Instructions to follow :: The required output is the line that contains "The motto of" and every line after it, each written out exactly, up to the end of the entries.

Information ::
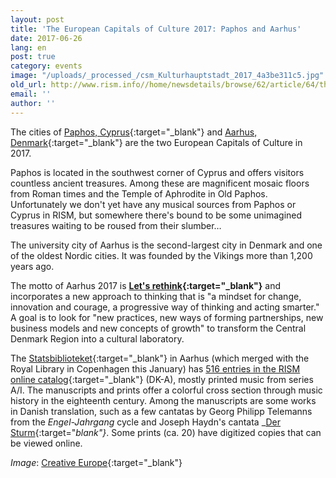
 ```yaml
---
layout: post
title: 'The European Capitals of Culture 2017: Paphos and Aarhus'
date: 2017-06-26
lang: en
post: true
category: events
image: "/uploads/_processed_/csm_Kulturhauptstadt_2017_4a3be311c5.jpg"
old_url: http://www.rism.info//home/newsdetails/browse/62/article/64/the-european-capitals-of-culture-2017-paphos-and-aarhus.html
email: ''
author: ''
---
```



The cities of [Paphos, Cyprus](http://www.pafos2017.eu/?lang=en){:target="_blank"} and [Aarhus, Denmark](http://www.aarhus2017.dk/en/){:target="_blank"} are the two European Capitals of Culture in 2017.

Paphos is located in the southwest corner of Cyprus and offers visitors countless ancient treasures. Among these are magnificent mosaic floors from Roman times and the Temple of Aphrodite in Old Paphos. Unfortunately we don't yet have any musical sources from Paphos or Cyprus in RISM, but somewhere there's bound to be some unimagined treasures waiting to be roused from their slumber…

The university city of Aarhus is the second-largest city in Denmark and one of the oldest Nordic cities. It was founded by the Vikings more than 1,200 years ago.

The motto of Aarhus 2017 is **[Let's rethink](http://www.aarhus2017.dk/en/about-us/what-is-aarhus-2017/lets-rethink/){:target="_blank"}** and incorporates a new approach to thinking that is "a mindset for change, innovation and courage, a progressive way of thinking and acting smarter." A goal is to look for "new practices, new ways of forming partnerships, new business models and new concepts of growth" to transform the Central Denmark Region into a cultural laboratory.

The [Statsbiblioteket](http://www.statsbiblioteket.dk/){:target="_blank"} in Aarhus (which merged with the Royal Library in Copenhagen this January) has [516 entries in the RISM online catalog](https://opac.rism.info/metaopac/search?View=rism&siglum=DK-A){:target="_blank"} (DK-A), mostly printed music from series A/I. The manuscripts and prints offer a colorful cross section through music history in the eighteenth century. Among the manuscripts are some works in Danish translation, such as a few cantatas by Georg Philipp Telemanns from the _Engel-Jahrgang_ cycle and Joseph Haydn's cantata _[Der Sturm](https://opac.rism.info/search?id=150203362){:target="_blank"}_. Some prints (ca. 20) have digitized copies that can be viewed online.



_Image_: [Creative Europe](https://ec.europa.eu/programmes/creative-europe/actions/capitals-culture_en){:target="_blank"}

<script type="text/javascript">var switchTo5x=true;</script><script type="text/javascript" src="http://w.sharethis.com/button/buttons.js"></script><script type="text/javascript">stLight.options({publisher: "9b601438-1ce1-49d8-bfd7-9cff5df54c17", doNotHash: false, doNotCopy: false, hashAddressBar: false});</script>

Task result ::
The motto of Aarhus 2017 is **[Let's rethink](http://www.aarhus2017.dk/en/about-us/what-is-aarhus-2017/lets-rethink/){:target="_blank"}** and incorporates a new approach to thinking that is "a mindset for change, innovation and courage, a progressive way of thinking and acting smarter." A goal is to look for "new practices, new ways of forming partnerships, new business models and new concepts of growth" to transform the Central Denmark Region into a cultural laboratory.

The [Statsbiblioteket](http://www.statsbiblioteket.dk/){:target="_blank"} in Aarhus (which merged with the Royal Library in Copenhagen this January) has [516 entries in the RISM online catalog](https://opac.rism.info/metaopac/search?View=rism&siglum=DK-A){:target="_blank"} (DK-A), mostly printed music from series A/I. The manuscripts and prints offer a colorful cross section through music history in the eighteenth century. Among the manuscripts are some works in Danish translation, such as a few cantatas by Georg Philipp Telemanns from the _Engel-Jahrgang_ cycle and Joseph Haydn's cantata _[Der Sturm](https://opac.rism.info/search?id=150203362){:target="_blank"}_. Some prints (ca. 20) have digitized copies that can be viewed online.



_Image_: [Creative Europe](https://ec.europa.eu/programmes/creative-europe/actions/capitals-culture_en){:target="_blank"}

<script type="text/javascript">var switchTo5x=true;</script><script type="text/javascript" src="http://w.sharethis.com/button/buttons.js"></script><script type="text/javascript">stLight.options({publisher: "9b601438-1ce1-49d8-bfd7-9cff5df54c17", doNotHash: false, doNotCopy: false, hashAddressBar: false});</script>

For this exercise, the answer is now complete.